My fear is that I won’t finish telling Baby Girl’s story. It’s a fear greater than facing this lack of creative flow. It’s a fear greater than worrying about whether anyone else will care about her story. It’s a fear greater than facing rejection for publication.

My mojo will return …

In the interim, I’ve been quiet and reflective. I’ve learned some things about my writer self.

First, I live in my head a lot. And I write mostly about what I think and how I feel and how I experience life.

The same is true for my characters. I am good at telling you what’s on their mind. Unfortunately, it all happens in a void … white spaces of the mind.

I need to practice giving thoughts, feelings and experiences a landscape to play across; a stage giant stage and beautiful scenery for the drama to unfold.

Second, I live life in extremes. I am either high or low; up or down. There is very little middle ground. You’ve probably noticed the pendulum swing from blog post to blog post. (Thanks for bearing with me.)

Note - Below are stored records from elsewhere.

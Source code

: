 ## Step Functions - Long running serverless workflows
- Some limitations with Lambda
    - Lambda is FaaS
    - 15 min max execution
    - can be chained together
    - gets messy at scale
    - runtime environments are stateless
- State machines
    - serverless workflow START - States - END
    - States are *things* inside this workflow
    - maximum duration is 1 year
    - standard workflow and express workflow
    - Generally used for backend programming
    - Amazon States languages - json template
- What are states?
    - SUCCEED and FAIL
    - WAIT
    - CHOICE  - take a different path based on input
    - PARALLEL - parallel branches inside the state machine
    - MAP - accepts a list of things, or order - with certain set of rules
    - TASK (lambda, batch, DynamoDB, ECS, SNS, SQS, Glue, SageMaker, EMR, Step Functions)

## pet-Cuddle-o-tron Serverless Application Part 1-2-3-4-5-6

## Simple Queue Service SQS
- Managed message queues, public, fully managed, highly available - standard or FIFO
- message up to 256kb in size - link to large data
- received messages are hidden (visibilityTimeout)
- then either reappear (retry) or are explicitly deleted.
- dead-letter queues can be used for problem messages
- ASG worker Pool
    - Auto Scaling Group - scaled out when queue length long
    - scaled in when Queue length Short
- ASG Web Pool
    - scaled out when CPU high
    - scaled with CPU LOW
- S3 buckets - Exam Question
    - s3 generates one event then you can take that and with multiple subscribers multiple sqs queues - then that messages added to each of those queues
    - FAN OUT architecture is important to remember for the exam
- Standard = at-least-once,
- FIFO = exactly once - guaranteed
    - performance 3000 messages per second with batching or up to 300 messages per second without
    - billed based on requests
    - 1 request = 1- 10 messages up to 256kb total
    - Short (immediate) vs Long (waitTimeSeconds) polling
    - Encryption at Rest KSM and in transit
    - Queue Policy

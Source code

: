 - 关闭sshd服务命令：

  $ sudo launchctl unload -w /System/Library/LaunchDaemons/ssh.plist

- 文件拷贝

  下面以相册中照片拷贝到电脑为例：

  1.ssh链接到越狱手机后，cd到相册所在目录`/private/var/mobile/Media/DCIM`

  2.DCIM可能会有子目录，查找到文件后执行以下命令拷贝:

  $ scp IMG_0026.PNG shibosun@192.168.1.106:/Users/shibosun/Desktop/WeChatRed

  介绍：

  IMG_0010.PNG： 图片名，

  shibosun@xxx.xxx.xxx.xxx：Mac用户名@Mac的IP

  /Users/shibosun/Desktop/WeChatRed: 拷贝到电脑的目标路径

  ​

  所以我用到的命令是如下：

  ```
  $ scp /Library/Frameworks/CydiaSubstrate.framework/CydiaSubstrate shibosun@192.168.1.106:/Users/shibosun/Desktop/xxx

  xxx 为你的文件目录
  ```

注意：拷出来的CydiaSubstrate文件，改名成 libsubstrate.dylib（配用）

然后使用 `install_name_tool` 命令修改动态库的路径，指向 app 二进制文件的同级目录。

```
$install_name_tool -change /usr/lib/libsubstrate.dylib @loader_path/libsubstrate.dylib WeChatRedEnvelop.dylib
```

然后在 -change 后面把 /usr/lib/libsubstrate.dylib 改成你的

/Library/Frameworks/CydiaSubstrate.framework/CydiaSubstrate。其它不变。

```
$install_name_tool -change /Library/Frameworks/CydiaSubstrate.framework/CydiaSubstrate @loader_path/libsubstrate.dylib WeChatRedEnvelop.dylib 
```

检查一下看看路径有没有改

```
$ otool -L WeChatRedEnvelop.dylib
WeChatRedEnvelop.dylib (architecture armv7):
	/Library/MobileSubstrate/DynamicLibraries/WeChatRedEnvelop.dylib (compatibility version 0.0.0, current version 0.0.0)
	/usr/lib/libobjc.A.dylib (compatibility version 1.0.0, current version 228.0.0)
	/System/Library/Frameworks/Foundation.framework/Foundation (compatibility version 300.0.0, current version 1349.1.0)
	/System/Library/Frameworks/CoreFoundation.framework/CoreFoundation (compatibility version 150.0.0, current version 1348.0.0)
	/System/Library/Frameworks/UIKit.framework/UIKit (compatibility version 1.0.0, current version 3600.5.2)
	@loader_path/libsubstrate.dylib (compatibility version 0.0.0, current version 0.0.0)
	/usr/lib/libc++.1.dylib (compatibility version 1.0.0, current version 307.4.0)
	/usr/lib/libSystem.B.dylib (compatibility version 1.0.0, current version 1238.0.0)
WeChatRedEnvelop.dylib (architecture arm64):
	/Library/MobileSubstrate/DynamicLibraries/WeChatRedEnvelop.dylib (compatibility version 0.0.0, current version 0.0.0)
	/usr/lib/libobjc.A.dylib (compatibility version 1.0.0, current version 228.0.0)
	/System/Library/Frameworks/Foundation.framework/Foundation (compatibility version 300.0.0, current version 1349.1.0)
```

I am sure other writers have similar existences: zealous melancholy but not status quo.

And it translates to my writing too. It’s either feast or famine. A smorgasbord of words or a naked plate. A cup overflowing with motivation or empty and dry.

I need to learn to harness my energy regardless of the planting and harvesting season of my creativity.

So, if you hear from me a little less don’t worry. I’ve decided already that I won’t quit. I won’t take a break.